Who is the image for?
What are you going to do with the image?
Now this might all sound a bit high level and artsy, but this is wholly relevant when taking a photo.
I find it helps to ask these questions. It gets me more quickly to have my camera pointing where I want it to. I hate taking photos for the sake of it hoping that when I get back to my office I have a great shot in the bag!
And I had been doing that for years by the way. Many years, getting back, looking at the hundreds of photos that I have taken looking for that gem.
And do you know what – they were seldom there!
These days I can go out on a sunrise shoot and only take three different photos, one a before the sunrise shot, one of the sunrise itself and one after the sunrise.
I choose a composition and stick with it.
Talking of which
2 Composition is king
What is the single most important thing in photography?
What you include in a photo and how you include it. And also what you do not include.
As I said above on a sunrise shoot I will choose a composition for the sunrise. Sure I will take more than one photo, but they will be from the same composition. I might take 30 photos of the sunrise, recording the rising of the sun, but my composition will be fixed. These 30 photos will record the rising of the sun and give me options with the one thing that I cannot control – the light and how it is interacting with the scene.
But still one composition.
When I am photographing a sunrise I will decide what my composition will be and that is that. I will take a test shot to make sure I am happy with my composition and change it if I am not.
But that will be that.
My aim is to get the best composition I can, and if I get one shot from a shoot that is worthy of going in my portfolio I am happy.
One composition, one shot. That is all I aim for.
I take photos before and after as there is still great light to be had, but as I said sometimes there will be just three separate images.
On an architectural shoot I only get one chance for each shot. I know that I will probably be shooting at 17mm for interior shots and know what I want to include in a scene, from not only the client brief but also my experience and knowledge of what works and what does not work.
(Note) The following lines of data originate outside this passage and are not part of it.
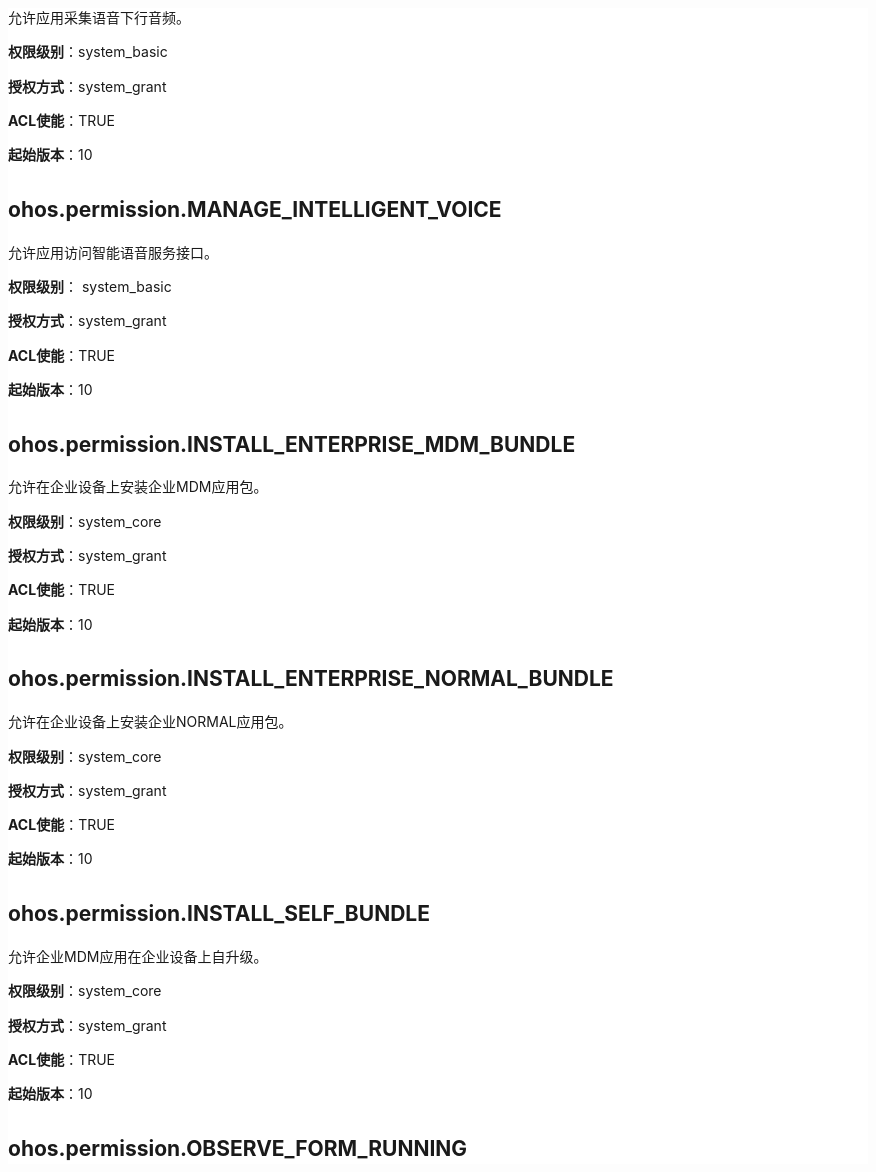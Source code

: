 允许应用采集语音下行音频。

**权限级别**：system_basic

**授权方式**：system_grant

**ACL使能**：TRUE

**起始版本**：10

## ohos.permission.MANAGE_INTELLIGENT_VOICE

允许应用访问智能语音服务接口。

**权限级别**： system_basic

**授权方式**：system_grant

**ACL使能**：TRUE

**起始版本**：10

## ohos.permission.INSTALL_ENTERPRISE_MDM_BUNDLE

允许在企业设备上安装企业MDM应用包。

**权限级别**：system_core

**授权方式**：system_grant

**ACL使能**：TRUE

**起始版本**：10

## ohos.permission.INSTALL_ENTERPRISE_NORMAL_BUNDLE

允许在企业设备上安装企业NORMAL应用包。

**权限级别**：system_core

**授权方式**：system_grant

**ACL使能**：TRUE

**起始版本**：10

## ohos.permission.INSTALL_SELF_BUNDLE

允许企业MDM应用在企业设备上自升级。

**权限级别**：system_core

**授权方式**：system_grant

**ACL使能**：TRUE

**起始版本**：10

## ohos.permission.OBSERVE_FORM_RUNNING
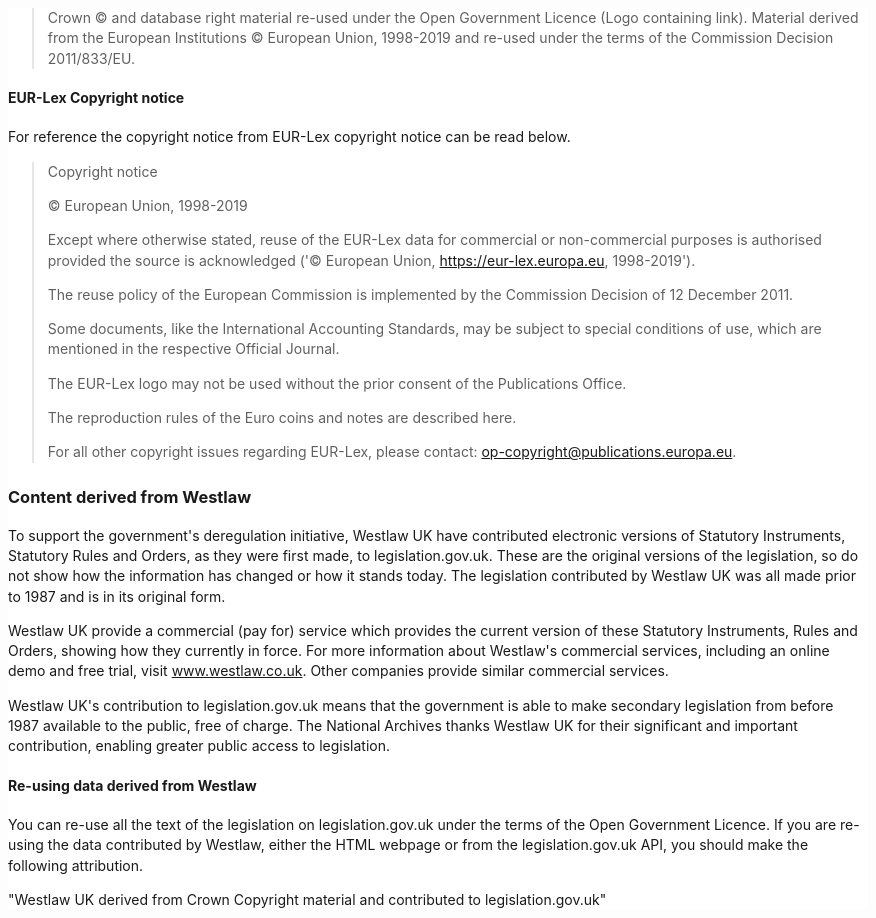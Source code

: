 > Crown © and database right material re-used under the Open Government Licence (Logo containing link). Material derived from the European Institutions © European Union, 1998-2019 and re-used under the terms of the Commission Decision 2011/833/EU.

#### EUR-Lex Copyright notice

For reference the copyright notice from EUR-Lex copyright notice can be read below.

> Copyright notice
> 
> © European Union, 1998-2019
> 
> Except where otherwise stated, reuse of the EUR-Lex data for commercial or non-commercial purposes is authorised provided the source is acknowledged ('© European Union, https://eur-lex.europa.eu, 1998-2019').
>
> The reuse policy of the European Commission is implemented by the Commission Decision of 12 December 2011.
>
> Some documents, like the International Accounting Standards, may be subject to special conditions of use, which are mentioned in the respective Official Journal.
>
> The EUR-Lex logo may not be used without the prior consent of the Publications Office.
> 
> The reproduction rules of the Euro coins and notes are described here. 
>
> For all other copyright issues regarding EUR-Lex, please contact: op-copyright@publications.europa.eu.

### Content derived from Westlaw
 
To support the government's deregulation initiative, Westlaw UK have contributed electronic versions of Statutory Instruments, Statutory Rules and Orders, as they were first made, to legislation.gov.uk. These are the original versions of the legislation, so do not show how the information has changed or how it stands today. The legislation contributed by Westlaw UK was all made prior to 1987 and is in its original form.

Westlaw UK provide a commercial (pay for) service which provides the current version of these Statutory Instruments, Rules and Orders, showing how they currently in force. For more information about Westlaw's commercial services, including an online demo and free trial, visit www.westlaw.co.uk. Other companies provide similar commercial services.

Westlaw UK's contribution to legislation.gov.uk means that the government is able to make secondary legislation from before 1987 available to the public, free of charge. The National Archives thanks Westlaw UK for their significant and important contribution, enabling greater public access to legislation.

#### Re-using data derived from Westlaw

You can re-use all the text of the legislation on legislation.gov.uk under the terms of the Open Government Licence. If you are re-using the data contributed by Westlaw, either the HTML webpage or from the legislation.gov.uk API, you should make the following attribution.

"Westlaw UK derived from Crown Copyright material and contributed to legislation.gov.uk"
Once I have assessed a scene and worked out what I want to photograph I place my camera, on a tripod where I think I will get the best shot.
I use both the live view LCD screen and the optical viewfinder to come up with my composition, going from one to the other until I am happy.
I take time doing this and will check the first couple of images to make sure I am nailing the shots. Once I am in the groove I don’t bother checking the image captures to be honest – I know that they will be ok.
I judge the success of an architectural shoot by checking how many images I took against how many I issue to the client.
My aim is 20 photos, 20 client shots – 100% success rate with composition and everything else.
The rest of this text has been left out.